# Task prompt
Copy out nothing but the line containing "### 2.2.2计算机之间的交互" and the lines that follow it to the end of the entries, exactly as they stand.

# Exercise inputs

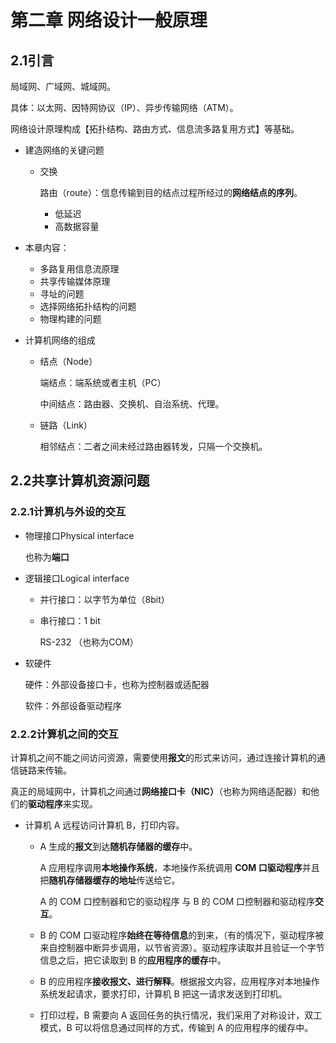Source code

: # 第二章 网络设计一般原理

## 2.1引言

局域网、广域网、城域网。

具体：以太网、因特网协议（IP）、异步传输网络（ATM）。

网络设计原理构成【拓扑结构、路由方式、信息流多路复用方式】等基础。

- 建造网络的关键问题

  - 交换

    路由（route）：信息传输到目的结点过程所经过的**网络结点的序列**。

    - 低延迟
    - 高数据容量

- 本章内容：

  - 多路复用信息流原理
  - 共享传输媒体原理
  - 寻址的问题
  - 选择网络拓扑结构的问题
  - 物理构建的问题

- 计算机网络的组成

  - 结点（Node）

    端结点：端系统或者主机（PC）

    中间结点：路由器、交换机、自治系统、代理。

  - 链路（Link）

    相邻结点：二者之间未经过路由器转发，只隔一个交换机。

## 2.2共享计算机资源问题

### 2.2.1计算机与外设的交互

- 物理接口Physical interface 

  也称为**端口**

- 逻辑接口Logical interface

  - 并行接口：以字节为单位（8bit）

  - 串行接口：1 bit 

    RS-232 （也称为COM）

- 软硬件

  硬件：外部设备接口卡，也称为控制器或适配器

  软件：外部设备驱动程序

### 2.2.2计算机之间的交互

计算机之间不能之间访问资源，需要使用**报文**的形式来访问，通过连接计算机的通信链路来传输。

真正的局域网中，计算机之间通过**网络接口卡（NIC）**（也称为网络适配器）和他们的**驱动程序**来实现。

- 计算机 A 远程访问计算机 B，打印内容。

  - A 生成的**报文**到达**随机存储器的缓存**中。

    A 应用程序调用**本地操作系统**，本地操作系统调用 **COM 口驱动程序**并且把**随机存储器缓存的地址**传送给它。

    A 的 COM 口控制器和它的驱动程序 与 B 的 COM 口控制器和驱动程序**交互**。

  - B 的 COM 口驱动程序**始终在等待信息**的到来，（有的情况下，驱动程序被来自控制器中断异步调用，以节省资源）。驱动程序读取并且验证一个字节信息之后，把它读取到 B 的**应用程序的缓存**中。

  - B 的应用程序**接收报文、进行解释**。根据报文内容，应用程序对本地操作系统发起请求，要求打印，计算机 B 把这一请求发送到打印机。

  - 打印过程，B 需要向 A 返回任务的执行情况，我们采用了对称设计，双工模式，B 可以将信息通过同样的方式，传输到 A 的应用程序的缓存中。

# Result for this exercise
### 2.2.2计算机之间的交互

计算机之间不能之间访问资源，需要使用**报文**的形式来访问，通过连接计算机的通信链路来传输。

真正的局域网中，计算机之间通过**网络接口卡（NIC）**（也称为网络适配器）和他们的**驱动程序**来实现。

- 计算机 A 远程访问计算机 B，打印内容。

  - A 生成的**报文**到达**随机存储器的缓存**中。

    A 应用程序调用**本地操作系统**，本地操作系统调用 **COM 口驱动程序**并且把**随机存储器缓存的地址**传送给它。

    A 的 COM 口控制器和它的驱动程序 与 B 的 COM 口控制器和驱动程序**交互**。

  - B 的 COM 口驱动程序**始终在等待信息**的到来，（有的情况下，驱动程序被来自控制器中断异步调用，以节省资源）。驱动程序读取并且验证一个字节信息之后，把它读取到 B 的**应用程序的缓存**中。

  - B 的应用程序**接收报文、进行解释**。根据报文内容，应用程序对本地操作系统发起请求，要求打印，计算机 B 把这一请求发送到打印机。

  - 打印过程，B 需要向 A 返回任务的执行情况，我们采用了对称设计，双工模式，B 可以将信息通过同样的方式，传输到 A 的应用程序的缓存中。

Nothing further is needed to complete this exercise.